Romani – or Rromanes, as it is called by the Romani people – is an Indo-European language whose origins can be traced to the Indian subcontinent and to Sanskrit. It is also a language used by Roma from around the world to communicate. Variants of Rromanes are spoken in almost all European countries. However, the highest numbers of Romani speakers are to be found in South-Eastern European countries such as Romania, Bulgaria and Serbia. Romani is one of the official languages of Kosovo and has been recognised in Croatia, Hungary, Romania, Sweden and Bulgaria. Although there are no reliable figures on the total number of people whose mother tongue is Romani, it is estimated that in Europe they number more than 10 million.
On 5 November 2009 a number of linguists, teachers and representatives of Romani organisations met in Zagreb to assess the health of the Romani language and to spearhead initiatives to achieve its official recognition by European states. The attendees at this event designated 5 November as International Romani Language Day and also committed themselves to strengthening the visibility of their cause.
Here in Spain, the Romani language disappeared for more than two centuries due to the pragmatic decrees that were issued against the Romani people and culture. A number of Romani language experts consider that the Great Round-up of 1749 could have been the knock-out blow, the moment when Roma may have decided to stop passing their language on to new generations in order to prevent their children from being identified as Roma and hence safeguard their freedom. The Romani language progressively mixed with Spanish, giving rise to what is known today as Caló. This Para-Romani dialect which uses Spanish grammar and Romani vocabulary is completely intelligible to Roma who are not from the Iberian Peninsula.
David Cortés, President of the Romani Association for Youth, Equality and Progress, and Pedro Casermeiro, a member of the Rromane Siklovne association, are two young people working to recover the Romani language. For more than three years, both of them have taught introductory Romani language courses at schools in Terrassa, Barcelona and Sant Adrià de Besòs. “Recovering our language is also a way of loving and being proud of our culture,” says David, who teaches in Barcelona’s La Mina district and also in Terrassa. “We have not forgotten about the period in our history when we were not allowed to speak Rromanes. This led to our language only being used in and around the home. We would like to help Romani break out of this situation and become another language amongst others in Catalonia, Europe and the world”.

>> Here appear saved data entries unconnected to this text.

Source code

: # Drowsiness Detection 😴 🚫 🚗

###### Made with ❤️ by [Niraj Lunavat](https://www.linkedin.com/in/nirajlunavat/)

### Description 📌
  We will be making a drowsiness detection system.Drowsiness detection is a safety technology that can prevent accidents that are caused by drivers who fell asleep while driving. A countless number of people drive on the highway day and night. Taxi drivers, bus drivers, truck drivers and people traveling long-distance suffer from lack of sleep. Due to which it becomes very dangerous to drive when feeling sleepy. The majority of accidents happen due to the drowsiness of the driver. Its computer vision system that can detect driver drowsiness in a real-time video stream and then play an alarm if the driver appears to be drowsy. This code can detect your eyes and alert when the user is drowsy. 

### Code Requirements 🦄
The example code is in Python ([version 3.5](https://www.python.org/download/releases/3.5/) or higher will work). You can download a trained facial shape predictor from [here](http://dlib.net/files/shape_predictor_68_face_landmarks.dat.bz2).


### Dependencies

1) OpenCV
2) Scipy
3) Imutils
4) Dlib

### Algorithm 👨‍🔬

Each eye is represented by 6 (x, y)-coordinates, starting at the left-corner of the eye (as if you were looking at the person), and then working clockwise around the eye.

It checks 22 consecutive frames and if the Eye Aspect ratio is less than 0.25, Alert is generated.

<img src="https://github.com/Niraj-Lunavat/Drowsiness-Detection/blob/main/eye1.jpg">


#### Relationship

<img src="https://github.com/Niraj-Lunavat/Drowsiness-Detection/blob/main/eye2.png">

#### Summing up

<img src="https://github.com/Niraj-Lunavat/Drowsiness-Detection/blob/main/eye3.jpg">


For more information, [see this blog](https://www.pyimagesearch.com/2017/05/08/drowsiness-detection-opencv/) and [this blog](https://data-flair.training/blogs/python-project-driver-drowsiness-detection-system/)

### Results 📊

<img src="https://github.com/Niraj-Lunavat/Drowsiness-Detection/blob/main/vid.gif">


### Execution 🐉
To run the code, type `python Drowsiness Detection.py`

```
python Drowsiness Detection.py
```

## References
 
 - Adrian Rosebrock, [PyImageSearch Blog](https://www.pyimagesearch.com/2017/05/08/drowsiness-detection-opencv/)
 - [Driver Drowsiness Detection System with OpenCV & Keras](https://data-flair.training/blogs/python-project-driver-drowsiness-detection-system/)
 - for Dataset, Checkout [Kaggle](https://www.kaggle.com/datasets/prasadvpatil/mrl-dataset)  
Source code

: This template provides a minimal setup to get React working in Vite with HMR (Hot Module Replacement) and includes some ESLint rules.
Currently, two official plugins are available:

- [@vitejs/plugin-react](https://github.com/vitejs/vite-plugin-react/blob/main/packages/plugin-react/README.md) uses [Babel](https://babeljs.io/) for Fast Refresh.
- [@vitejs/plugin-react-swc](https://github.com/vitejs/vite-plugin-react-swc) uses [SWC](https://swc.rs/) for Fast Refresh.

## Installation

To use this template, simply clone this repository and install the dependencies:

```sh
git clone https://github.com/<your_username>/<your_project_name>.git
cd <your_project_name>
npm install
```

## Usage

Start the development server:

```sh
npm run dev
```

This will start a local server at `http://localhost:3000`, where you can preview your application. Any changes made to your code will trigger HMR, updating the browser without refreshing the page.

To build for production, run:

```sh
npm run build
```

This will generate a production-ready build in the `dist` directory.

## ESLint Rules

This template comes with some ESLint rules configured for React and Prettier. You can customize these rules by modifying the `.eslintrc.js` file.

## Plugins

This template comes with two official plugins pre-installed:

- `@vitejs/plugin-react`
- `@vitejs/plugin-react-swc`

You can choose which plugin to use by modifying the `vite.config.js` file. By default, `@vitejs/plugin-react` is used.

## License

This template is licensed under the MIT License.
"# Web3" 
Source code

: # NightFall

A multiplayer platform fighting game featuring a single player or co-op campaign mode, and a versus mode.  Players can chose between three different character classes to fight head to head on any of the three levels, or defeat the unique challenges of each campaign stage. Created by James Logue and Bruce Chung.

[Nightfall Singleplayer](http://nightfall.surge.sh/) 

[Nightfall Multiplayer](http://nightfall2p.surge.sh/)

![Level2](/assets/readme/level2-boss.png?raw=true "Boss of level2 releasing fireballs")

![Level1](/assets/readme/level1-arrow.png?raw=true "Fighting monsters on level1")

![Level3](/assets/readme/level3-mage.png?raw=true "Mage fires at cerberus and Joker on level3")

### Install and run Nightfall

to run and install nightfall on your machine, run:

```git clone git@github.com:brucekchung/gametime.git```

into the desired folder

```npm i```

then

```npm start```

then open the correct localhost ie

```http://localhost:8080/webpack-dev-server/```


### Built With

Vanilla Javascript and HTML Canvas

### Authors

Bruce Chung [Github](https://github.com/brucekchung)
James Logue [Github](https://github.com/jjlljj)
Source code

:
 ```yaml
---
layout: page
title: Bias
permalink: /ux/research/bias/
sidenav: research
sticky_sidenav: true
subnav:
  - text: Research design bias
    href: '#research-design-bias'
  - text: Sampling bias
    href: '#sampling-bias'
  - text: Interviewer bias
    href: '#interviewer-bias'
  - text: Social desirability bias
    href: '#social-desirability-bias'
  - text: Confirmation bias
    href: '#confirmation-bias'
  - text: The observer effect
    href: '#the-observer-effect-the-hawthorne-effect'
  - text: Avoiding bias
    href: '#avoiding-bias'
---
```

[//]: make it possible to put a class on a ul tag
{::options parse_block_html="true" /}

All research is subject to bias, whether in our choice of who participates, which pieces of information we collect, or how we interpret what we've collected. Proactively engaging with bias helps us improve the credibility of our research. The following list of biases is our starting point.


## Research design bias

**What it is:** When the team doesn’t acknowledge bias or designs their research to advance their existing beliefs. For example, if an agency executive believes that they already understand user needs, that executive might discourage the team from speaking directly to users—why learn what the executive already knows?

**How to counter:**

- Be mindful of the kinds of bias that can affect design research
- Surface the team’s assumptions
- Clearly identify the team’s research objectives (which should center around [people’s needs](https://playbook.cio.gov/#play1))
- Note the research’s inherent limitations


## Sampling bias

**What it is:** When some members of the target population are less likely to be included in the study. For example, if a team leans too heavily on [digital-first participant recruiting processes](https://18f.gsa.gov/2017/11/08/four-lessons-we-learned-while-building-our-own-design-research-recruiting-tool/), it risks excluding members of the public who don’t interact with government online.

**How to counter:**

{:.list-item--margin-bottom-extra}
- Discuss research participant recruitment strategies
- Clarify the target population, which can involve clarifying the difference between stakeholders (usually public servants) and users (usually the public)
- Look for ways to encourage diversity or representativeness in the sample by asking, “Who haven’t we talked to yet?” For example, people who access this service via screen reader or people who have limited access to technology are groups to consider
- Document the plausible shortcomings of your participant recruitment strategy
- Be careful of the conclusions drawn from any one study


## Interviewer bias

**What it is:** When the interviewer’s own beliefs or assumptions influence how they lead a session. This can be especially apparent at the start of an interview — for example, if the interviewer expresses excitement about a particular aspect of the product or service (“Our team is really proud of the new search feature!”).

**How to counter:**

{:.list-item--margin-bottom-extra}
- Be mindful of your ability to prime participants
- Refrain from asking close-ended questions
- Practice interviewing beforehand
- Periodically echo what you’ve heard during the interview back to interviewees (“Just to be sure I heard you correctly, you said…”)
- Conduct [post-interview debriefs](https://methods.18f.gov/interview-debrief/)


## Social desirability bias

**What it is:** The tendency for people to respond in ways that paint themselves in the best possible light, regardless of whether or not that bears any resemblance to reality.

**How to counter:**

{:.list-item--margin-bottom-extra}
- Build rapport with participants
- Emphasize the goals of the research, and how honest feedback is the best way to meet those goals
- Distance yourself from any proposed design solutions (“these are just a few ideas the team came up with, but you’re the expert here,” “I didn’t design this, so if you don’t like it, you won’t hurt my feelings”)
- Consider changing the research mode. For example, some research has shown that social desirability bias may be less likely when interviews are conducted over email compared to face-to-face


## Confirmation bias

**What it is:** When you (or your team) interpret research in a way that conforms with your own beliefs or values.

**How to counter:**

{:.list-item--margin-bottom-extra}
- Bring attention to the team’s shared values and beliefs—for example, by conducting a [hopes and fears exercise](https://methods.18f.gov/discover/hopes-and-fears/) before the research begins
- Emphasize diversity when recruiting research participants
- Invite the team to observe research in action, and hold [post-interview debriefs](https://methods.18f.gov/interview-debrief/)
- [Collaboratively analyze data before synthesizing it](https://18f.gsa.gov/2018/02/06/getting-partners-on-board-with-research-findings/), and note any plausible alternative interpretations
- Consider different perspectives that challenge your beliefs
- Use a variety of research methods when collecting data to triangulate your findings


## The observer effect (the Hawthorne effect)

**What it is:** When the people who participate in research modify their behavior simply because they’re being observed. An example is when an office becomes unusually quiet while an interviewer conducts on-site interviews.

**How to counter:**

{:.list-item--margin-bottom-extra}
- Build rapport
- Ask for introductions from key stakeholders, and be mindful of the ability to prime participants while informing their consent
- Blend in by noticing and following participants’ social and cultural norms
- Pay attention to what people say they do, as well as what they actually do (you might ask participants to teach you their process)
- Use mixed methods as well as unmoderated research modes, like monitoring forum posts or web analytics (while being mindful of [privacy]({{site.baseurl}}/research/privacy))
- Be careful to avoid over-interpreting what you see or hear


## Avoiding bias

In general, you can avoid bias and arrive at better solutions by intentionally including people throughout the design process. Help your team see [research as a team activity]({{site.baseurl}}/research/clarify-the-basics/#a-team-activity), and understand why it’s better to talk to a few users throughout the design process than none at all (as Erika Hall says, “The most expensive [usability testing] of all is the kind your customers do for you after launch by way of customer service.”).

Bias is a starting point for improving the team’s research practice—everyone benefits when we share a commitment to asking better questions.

Through the first Comprehensive Plan for the Roma People in Catalonia (2005 – 2008), the Catalan Government, together with Romani associations, took the first steps towards recovering the Romani language. Around that time a trainer’s training programme began in which Catalan Roma were taught Romani, with the idea of having these same students later teach the language to others. The programme was run for more than five years, and now some of its students are teaching Romani in a number of local districts throughout Catalonia.
“Caló is spoken less and less. Many children can hardly speak a word”, according to Pedro Casermeiro, a Rromanes teacher in Barcelona’s Bon Pastor district. “It is being absolutely lost. When you speak to young children they know very little Caló. We try to tell them that Romani is the common language of Roma throughout the world so that they will see it as something natural and be more open to learning it. We also tell them that Romani is just as much a language as are English and French, and that it has its own grammar and spelling, unlike Caló”.
Pedro’s interest in learning the Romani language goes back to a trip he took abroad where he met Roma from several European countries. “I remember a Macedonian Rom asking me, ‘If you’re a Rom, why don’t you speak Romani?’ What’s more, I saw that most Roma there were speaking in Romani, yet in order to speak to me they had to switch to English. This got me thinking, and that’s when I decided to learn Romani”.
The current arrival of Roma from Eastern Europe who have Romani as their first language is generating increased interest amongst Spanish Roma about the old Romani language. Sejad Cizmic, a young Roma of Italian-Croatian origin who lives in Barcelona and whose mother is a native speaker of Rromanes, regrets that Spanish Roma have lost something as idiosyncratic as their mother tongue, and that they do not do more to bring it back. He also told us what being able to speak Rromanes means to him: “Our language is a reflection of our Romani identity. It is not a question of feeling more or less Roma than anybody else, but it is something that belongs to us and that we must not allow to be lost”.
The current objective of the organisations that David Cortés and Pedro Casermeiro represent is no longer just to promote the Romani language amongst other Roma, but to raise awareness about it in the general society. They would also like to make the recovery of our ancestral language an act of historical justice, and a way to undo one of the largest cultural amputations that can be inflicted on a people, that of the kidnapping of their language.